Book State Estimation for Robotics

Download or read book State Estimation for Robotics written by Timothy D. Barfoot and published by Cambridge University Press. This book was released on 2017-07-31 with total page 381 pages. Available in PDF, EPUB and Kindle. Book excerpt: A modern look at state estimation, targeted at students and practitioners of robotics, with emphasis on three-dimensional applications.

Book Monocular Model based 3D Tracking of Rigid Objects

Download or read book Monocular Model based 3D Tracking of Rigid Objects written by Vincent Lepetit and published by Now Publishers Inc. This book was released on 2005 with total page 108 pages. Available in PDF, EPUB and Kindle. Book excerpt: Monocular Model-Based 3D Tracking of Rigid Objects reviews the different techniques and approaches that have been developed by industry and research.

Book Robots  Drones  UAVs and UGVs for Operation and Maintenance

Download or read book Robots Drones UAVs and UGVs for Operation and Maintenance written by Diego Galar and published by CRC Press. This book was released on 2020-05-07 with total page 409 pages. Available in PDF, EPUB and Kindle. Book excerpt: Industrial assets (such as railway lines, roads, pipelines) are usually huge, span long distances, and can be divided into clusters or segments that provide different levels of functionality subject to different loads, degradations and environmental conditions, and their efficient management is necessary. The aim of the book is to give comprehensive understanding about the use of autonomous vehicles (context of robotics) for the utilization of inspection and maintenance activities in industrial asset management in different accessibility and hazard levels. The usability of deploying inspection vehicles in an autonomous manner is explained with the emphasis on integrating the total process. Key Features Aims for solutions for maintenance and inspection problems provided by robotics, drones, unmanned air vehicles and unmanned ground vehicles Discusses integration of autonomous vehicles for inspection and maintenance of industrial assets Covers the industrial approach to inspection needs and presents what is needed from the infrastructure end Presents the requirements for robot designers to design an autonomous inspection and maintenance system Includes practical case studies from industries

Book Unmanned Aircraft Systems

Download or read book Unmanned Aircraft Systems written by Ella Atkins and published by John Wiley & Sons.
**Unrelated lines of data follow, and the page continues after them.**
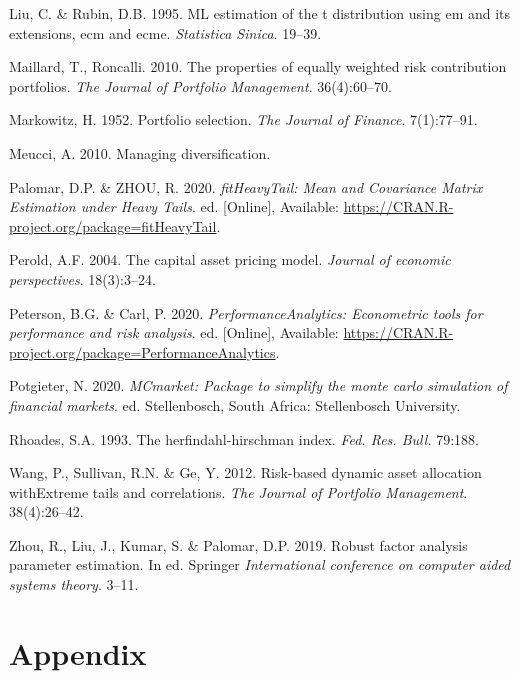\documentclass[11pt,preprint, authoryear]{elsarticle}
\numberwithin{equation}{section}
\numberwithin{figure}{section}
\numberwithin{table}{section}
\begin{document}
\leavevmode\hypertarget{ref-liu1995}{}%
Liu, C. \& Rubin, D.B. 1995. ML estimation of the t distribution using
em and its extensions, ecm and ecme. \emph{Statistica Sinica}. 19--39.

\leavevmode\hypertarget{ref-maillard2010}{}%
Maillard, T., Roncalli. 2010. The properties of equally weighted risk
contribution portfolios. \emph{The Journal of Portfolio Management}.
36(4):60--70.

\leavevmode\hypertarget{ref-markowitz}{}%
Markowitz, H. 1952. Portfolio selection. \emph{The Journal of Finance}.
7(1):77--91.

\leavevmode\hypertarget{ref-meucci2010}{}%
Meucci, A. 2010. Managing diversification.

\leavevmode\hypertarget{ref-fitHeavyTail}{}%
Palomar, D.P. \& ZHOU, R. 2020. \emph{fitHeavyTail: Mean and Covariance
Matrix Estimation under Heavy Tails}. ed. {[}Online{]}, Available:
\url{https://CRAN.R-project.org/package=fitHeavyTail}.

\leavevmode\hypertarget{ref-perold2004}{}%
Perold, A.F. 2004. The capital asset pricing model. \emph{Journal of
economic perspectives}. 18(3):3--24.

\leavevmode\hypertarget{ref-PerformanceAnalytics}{}%
Peterson, B.G. \& Carl, P. 2020. \emph{PerformanceAnalytics: Econometric
tools for performance and risk analysis}. ed. {[}Online{]}, Available:
\url{https://CRAN.R-project.org/package=PerformanceAnalytics}.

\leavevmode\hypertarget{ref-MCmarket}{}%
Potgieter, N. 2020. \emph{MCmarket: Package to simplify the monte carlo
simulation of financial markets}. ed. Stellenbosch, South Africa:
Stellenbosch University.

\leavevmode\hypertarget{ref-rhoades1993}{}%
Rhoades, S.A. 1993. The herfindahl-hirschman index. \emph{Fed. Res.
Bull.} 79:188.

\leavevmode\hypertarget{ref-wang2012}{}%
Wang, P., Sullivan, R.N. \& Ge, Y. 2012. Risk-based dynamic asset
allocation withExtreme tails and correlations. \emph{The Journal of
Portfolio Management}. 38(4):26--42.

\leavevmode\hypertarget{ref-zhou2019}{}%
Zhou, R., Liu, J., Kumar, S. \& Palomar, D.P. 2019. Robust factor
analysis parameter estimation. In ed. Springer \emph{International
conference on computer aided systems theory}. 3--11.

\newpage

\hypertarget{appendix}{%
\section*{Appendix}\label{appendix}}
\end{document}
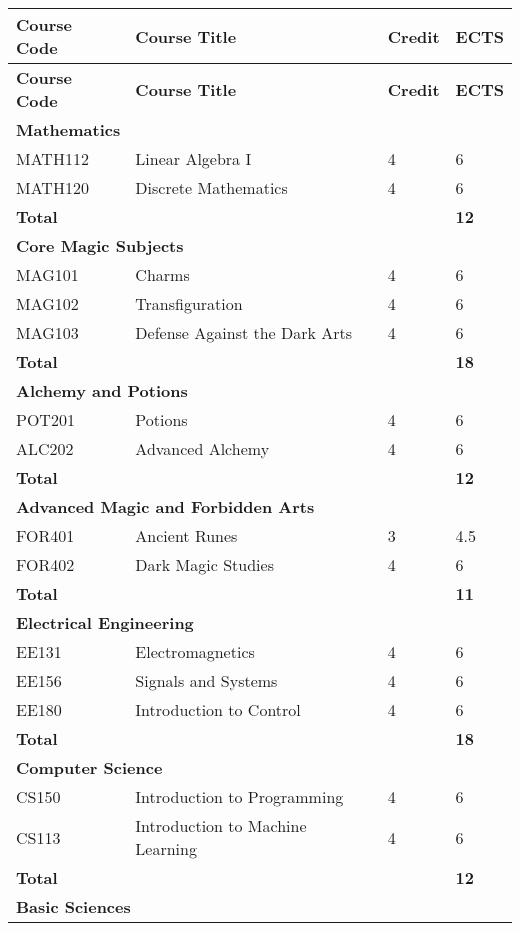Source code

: \documentclass{report}
\begin{document}
\begin{longtable}{|p{3cm}|p{7.5cm}|p{1.5cm}|p{1.5cm}|}
\hline
\textbf{Course Code} & \textbf{Course Title} & \textbf{Credit} & \textbf{ECTS} \\ \hline
\endfirsthead %

\hline
\textbf{Course Code} & \textbf{Course Title} & \textbf{Credit} & \textbf{ECTS} \\ \hline
\endhead
\multicolumn{4}{l}{\textbf{Mathematics}} \\ \hline
MATH112 & Linear Algebra I & 4 & 6 \\ \hline
MATH120 & Discrete Mathematics & 4 & 6 \\ \hline
\textbf{Total} & & & \textbf{12}\\ \hline

\multicolumn{4}{|l|}{\textbf{Core Magic Subjects}} \\ \hline
MAG101 & Charms & 4 & 6 \\ \hline
MAG102 & Transfiguration & 4 & 6 \\ \hline
MAG103 & Defense Against the Dark Arts & 4 & 6 \\ \hline
\textbf{Total} & & & \textbf{18} \\ \hline

\multicolumn{4}{|l|}{\textbf{Alchemy and Potions}} \\ \hline
POT201 & Potions & 4 & 6 \\ \hline
ALC202 & Advanced Alchemy & 4 & 6 \\ \hline
\textbf{Total} & & & \textbf{12} \\ \hline

\multicolumn{4}{|l|}{\textbf{Advanced Magic and Forbidden Arts}} \\ \hline
FOR401 & Ancient Runes & 3 & 4.5 \\ \hline
FOR402 & Dark Magic Studies & 4 & 6 \\ \hline
\textbf{Total} & & & \textbf{11} \\ \hline

\multicolumn{4}{l}{\textbf{Electrical Engineering}} \\ \hline
EE131   & Electromagnetics & 4 & 6 \\ \hline
EE156   & Signals and Systems & 4 & 6 \\ \hline
EE180   & Introduction to Control & 4 & 6 \\ \hline
\textbf{Total} & & & \textbf{18}\\ \hline

\multicolumn{4}{l}{\textbf{Computer Science}} \\ \hline
CS150   & Introduction to Programming & 4 & 6 \\ \hline
CS113   & Introduction to Machine Learning & 4 & 6 \\ \hline
\textbf{Total} & & & \textbf{12}\\ \hline
\multicolumn{4}{l}{\textbf{Basic Sciences}} \\ \hline
\end{longtable}
\end{document}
This book was released on 2017-01-17 with total page 740 pages. Available in PDF, EPUB and Kindle. Book excerpt: UNMANNED AIRCRAF T SYSTEMS UNMANNED AIRCRAF T SYSTEMS An unmanned aircraft system (UAS), sometimes called a drone, is an aircraft without a human pilot on board ??? instead, the UAS can be controlled by an operator station on the ground or may be autonomous in operation. UAS are capable of addressing a broad range of applications in diverse, complex environments. Traditionally employed in mainly military applications, recent regulatory changes around the world are leading to an explosion of interest and wide-ranging new applications for UAS in civil airspace. Covering the design, development, operation, and mission profiles of unmanned aircraft systems, this single, comprehensive volume forms a complete, stand-alone reference on the topic. The volume integrates with the online Wiley Encyclopedia of Aerospace Engineering, providing many new and updated articles for existing subscribers to that work. The chapters cover the following items: Airframe configurations and design (launch systems, power generation, propulsion) Operations (missions, integration issues, and airspace access) Coordination (multivehicle cooperation and human oversight) With contributions from leading experts, this volume is intended to be a valuable addition, and a useful resource, for aerospace manufacturers and suppliers, governmental and industrial aerospace research establishments, airline and aviation industries, university engineering and science departments, and industry analysts, consultants, and researchers.